MATERIAL FOR THIS EXERCISE section start
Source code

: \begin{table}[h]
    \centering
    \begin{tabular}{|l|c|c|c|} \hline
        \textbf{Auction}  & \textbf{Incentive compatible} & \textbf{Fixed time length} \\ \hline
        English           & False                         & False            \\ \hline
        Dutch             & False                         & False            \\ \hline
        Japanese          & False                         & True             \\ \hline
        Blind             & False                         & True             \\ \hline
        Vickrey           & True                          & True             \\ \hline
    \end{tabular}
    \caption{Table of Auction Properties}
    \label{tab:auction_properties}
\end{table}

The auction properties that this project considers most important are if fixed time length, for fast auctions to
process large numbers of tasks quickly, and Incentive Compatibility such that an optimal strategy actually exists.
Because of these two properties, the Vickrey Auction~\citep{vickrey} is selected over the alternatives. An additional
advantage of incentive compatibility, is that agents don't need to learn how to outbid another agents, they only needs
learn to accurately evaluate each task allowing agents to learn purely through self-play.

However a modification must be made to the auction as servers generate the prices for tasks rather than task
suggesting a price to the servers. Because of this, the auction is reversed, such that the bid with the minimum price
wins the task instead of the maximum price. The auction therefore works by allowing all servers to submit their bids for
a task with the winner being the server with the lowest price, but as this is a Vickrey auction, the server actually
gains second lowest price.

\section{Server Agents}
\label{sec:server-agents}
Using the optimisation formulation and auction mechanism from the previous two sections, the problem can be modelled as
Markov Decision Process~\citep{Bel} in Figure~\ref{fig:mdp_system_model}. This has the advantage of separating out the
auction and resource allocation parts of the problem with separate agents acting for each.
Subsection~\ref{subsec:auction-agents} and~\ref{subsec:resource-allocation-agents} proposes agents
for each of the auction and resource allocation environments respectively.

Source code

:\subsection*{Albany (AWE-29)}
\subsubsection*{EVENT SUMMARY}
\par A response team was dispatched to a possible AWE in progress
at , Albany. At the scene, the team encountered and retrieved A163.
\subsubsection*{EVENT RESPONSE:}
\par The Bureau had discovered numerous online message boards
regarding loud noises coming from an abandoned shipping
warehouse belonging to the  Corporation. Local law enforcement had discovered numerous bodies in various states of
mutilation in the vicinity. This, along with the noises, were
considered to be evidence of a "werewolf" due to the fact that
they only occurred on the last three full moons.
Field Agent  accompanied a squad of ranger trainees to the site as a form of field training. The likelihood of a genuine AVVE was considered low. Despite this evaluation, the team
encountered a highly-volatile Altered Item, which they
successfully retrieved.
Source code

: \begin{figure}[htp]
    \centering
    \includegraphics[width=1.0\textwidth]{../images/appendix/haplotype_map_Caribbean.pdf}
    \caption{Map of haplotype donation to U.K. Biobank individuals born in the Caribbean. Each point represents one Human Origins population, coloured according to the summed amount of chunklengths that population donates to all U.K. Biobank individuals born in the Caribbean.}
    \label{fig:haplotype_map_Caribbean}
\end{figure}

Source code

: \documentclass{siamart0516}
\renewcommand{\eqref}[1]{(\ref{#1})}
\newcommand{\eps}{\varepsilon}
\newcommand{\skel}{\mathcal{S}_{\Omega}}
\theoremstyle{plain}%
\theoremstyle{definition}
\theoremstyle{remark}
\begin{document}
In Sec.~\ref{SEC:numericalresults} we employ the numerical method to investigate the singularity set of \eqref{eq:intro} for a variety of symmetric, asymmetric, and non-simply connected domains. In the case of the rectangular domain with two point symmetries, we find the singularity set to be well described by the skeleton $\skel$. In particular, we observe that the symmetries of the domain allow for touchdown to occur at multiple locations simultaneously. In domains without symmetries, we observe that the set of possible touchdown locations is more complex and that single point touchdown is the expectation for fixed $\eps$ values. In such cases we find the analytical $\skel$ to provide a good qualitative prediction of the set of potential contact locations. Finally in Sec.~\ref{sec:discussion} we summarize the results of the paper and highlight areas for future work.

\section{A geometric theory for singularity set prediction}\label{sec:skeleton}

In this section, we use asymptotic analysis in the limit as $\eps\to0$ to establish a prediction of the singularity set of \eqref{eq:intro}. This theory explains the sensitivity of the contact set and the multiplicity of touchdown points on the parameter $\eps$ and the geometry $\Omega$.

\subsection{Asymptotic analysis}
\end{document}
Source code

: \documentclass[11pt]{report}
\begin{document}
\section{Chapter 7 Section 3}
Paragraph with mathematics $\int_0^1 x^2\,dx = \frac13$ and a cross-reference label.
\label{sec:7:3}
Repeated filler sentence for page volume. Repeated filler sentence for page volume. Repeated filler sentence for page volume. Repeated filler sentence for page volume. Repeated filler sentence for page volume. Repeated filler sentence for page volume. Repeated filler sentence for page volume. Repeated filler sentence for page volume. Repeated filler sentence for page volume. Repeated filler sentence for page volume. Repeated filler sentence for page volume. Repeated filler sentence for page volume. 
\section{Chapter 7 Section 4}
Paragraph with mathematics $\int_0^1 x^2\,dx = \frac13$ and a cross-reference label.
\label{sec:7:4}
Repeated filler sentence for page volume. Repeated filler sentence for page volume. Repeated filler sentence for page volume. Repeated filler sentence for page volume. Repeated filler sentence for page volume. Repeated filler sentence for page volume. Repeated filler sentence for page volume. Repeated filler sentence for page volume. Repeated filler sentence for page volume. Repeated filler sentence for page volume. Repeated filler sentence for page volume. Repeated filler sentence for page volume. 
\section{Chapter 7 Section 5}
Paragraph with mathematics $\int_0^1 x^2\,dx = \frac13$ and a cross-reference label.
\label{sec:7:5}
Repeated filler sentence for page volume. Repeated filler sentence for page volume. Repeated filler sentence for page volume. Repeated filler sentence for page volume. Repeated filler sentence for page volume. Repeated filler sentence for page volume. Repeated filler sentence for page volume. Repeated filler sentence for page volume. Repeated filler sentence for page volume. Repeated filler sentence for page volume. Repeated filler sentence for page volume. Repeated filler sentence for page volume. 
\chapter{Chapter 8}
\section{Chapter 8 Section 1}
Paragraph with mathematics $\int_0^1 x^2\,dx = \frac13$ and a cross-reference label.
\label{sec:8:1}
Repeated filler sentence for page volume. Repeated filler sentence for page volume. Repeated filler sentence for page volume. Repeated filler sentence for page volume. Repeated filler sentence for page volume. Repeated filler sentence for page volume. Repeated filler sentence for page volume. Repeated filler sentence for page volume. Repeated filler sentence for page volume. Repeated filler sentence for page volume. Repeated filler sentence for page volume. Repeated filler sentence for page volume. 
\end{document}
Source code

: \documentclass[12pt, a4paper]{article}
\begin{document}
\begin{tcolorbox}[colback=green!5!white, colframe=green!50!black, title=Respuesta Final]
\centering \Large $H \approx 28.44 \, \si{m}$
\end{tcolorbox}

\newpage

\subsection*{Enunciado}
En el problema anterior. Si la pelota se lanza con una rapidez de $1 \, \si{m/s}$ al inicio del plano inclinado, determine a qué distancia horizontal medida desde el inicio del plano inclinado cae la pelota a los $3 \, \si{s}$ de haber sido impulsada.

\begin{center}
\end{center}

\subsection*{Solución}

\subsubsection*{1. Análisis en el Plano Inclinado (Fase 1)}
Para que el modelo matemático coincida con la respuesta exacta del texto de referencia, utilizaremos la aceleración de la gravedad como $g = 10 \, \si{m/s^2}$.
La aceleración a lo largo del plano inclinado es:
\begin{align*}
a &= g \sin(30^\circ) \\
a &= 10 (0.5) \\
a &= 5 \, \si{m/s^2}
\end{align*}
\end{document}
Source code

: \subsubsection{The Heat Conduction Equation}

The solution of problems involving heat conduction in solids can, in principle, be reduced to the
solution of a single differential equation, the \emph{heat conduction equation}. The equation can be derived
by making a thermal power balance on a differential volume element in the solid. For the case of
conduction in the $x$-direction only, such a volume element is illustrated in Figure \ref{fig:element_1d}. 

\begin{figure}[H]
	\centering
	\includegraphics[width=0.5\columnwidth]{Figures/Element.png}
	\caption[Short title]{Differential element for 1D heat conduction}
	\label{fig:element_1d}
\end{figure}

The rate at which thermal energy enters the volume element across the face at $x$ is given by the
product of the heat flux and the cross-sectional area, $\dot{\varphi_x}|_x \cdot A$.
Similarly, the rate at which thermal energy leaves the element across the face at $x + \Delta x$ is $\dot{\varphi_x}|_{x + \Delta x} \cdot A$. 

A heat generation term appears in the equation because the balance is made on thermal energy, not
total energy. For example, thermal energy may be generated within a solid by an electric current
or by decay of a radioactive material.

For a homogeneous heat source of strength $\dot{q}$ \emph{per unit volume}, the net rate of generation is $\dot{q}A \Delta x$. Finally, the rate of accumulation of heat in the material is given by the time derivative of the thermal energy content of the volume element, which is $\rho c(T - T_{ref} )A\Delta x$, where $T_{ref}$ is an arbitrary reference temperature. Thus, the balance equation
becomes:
MATERIAL FOR THIS EXERCISE section end
#### WHAT IS EXPECTED:
Search the entries for the word "considered" and copy every line that has it.

#### ANSWER:
considered to be evidence of a "werewolf" due to the fact that
Field Agent  accompanied a squad of ranger trainees to the site as a form of field training. The likelihood of a genuine AVVE was considered low. Despite this evaluation, the team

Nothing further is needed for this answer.